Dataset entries
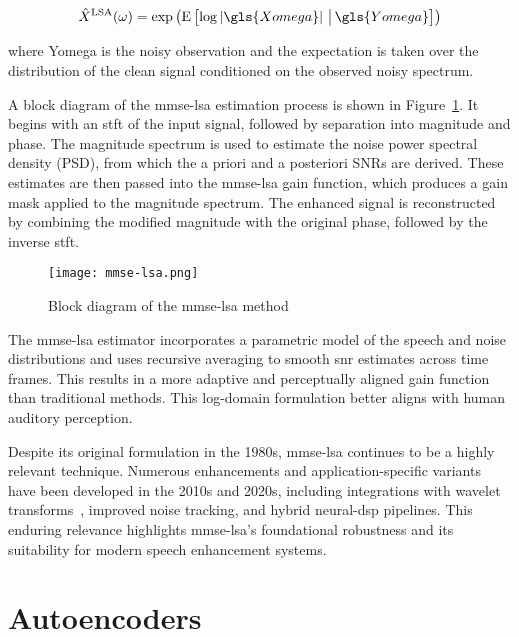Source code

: \begin{equation}
    \hat{X}^{\text{LSA}}(\omega) = \exp \left( \mathrm{E} \left[ \log \left| {\gls{Xomega}} \right| \,\big|\, {\gls{Yomega}} \right] \right)
\end{equation}

where \gls{Yomega} is the noisy observation and the expectation is taken over the distribution of the clean signal conditioned on the observed noisy spectrum.

A block diagram of the \gls{mmse-lsa} estimation process is shown in Figure~\ref{fig:mmse_lsa_block}. It begins with an \gls{stft} of the input signal, followed by separation into magnitude and phase. The magnitude spectrum is used to estimate the noise power spectral density (PSD), from which the a priori and a posteriori SNRs are derived. These estimates are then passed into the \gls{mmse-lsa} gain function, which produces a gain mask applied to the magnitude spectrum. The enhanced signal is reconstructed by combining the modified magnitude with the original phase, followed by the inverse \gls{stft}.

\begin{figure}[H]
    \centering
    \texttt{[image: mmse-lsa.png]}
    \caption{\label{fig:mmse_lsa_block} Block diagram of the \gls{mmse-lsa} method}
\end{figure}

The \gls{mmse-lsa} estimator incorporates a parametric model of the speech and noise distributions and uses recursive averaging to smooth \gls{snr} estimates across time frames. This results in a more adaptive and perceptually aligned gain function than traditional methods. This log-domain formulation better aligns with human auditory perception.

Despite its original formulation in the 1980s, \gls{mmse-lsa} continues to be a highly relevant technique. Numerous enhancements and application-specific variants have been developed in the 2010s and 2020s, including integrations with wavelet transforms~\cite{wei2016mmse}, improved noise tracking, and hybrid neural-\gls{dsp} pipelines. This enduring relevance highlights \gls{mmse-lsa}'s foundational robustness and its suitability for modern speech enhancement systems.

\section{Autoencoders}
\label{sec:autoencoders}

WHAT IS NEEDED:
From the data above, copy each line that holds "label".

SOLUTION FOR THIS PROBLEM:
    \caption{\label{fig:mmse_lsa_block} Block diagram of the \gls{mmse-lsa} method}
\label{sec:autoencoders}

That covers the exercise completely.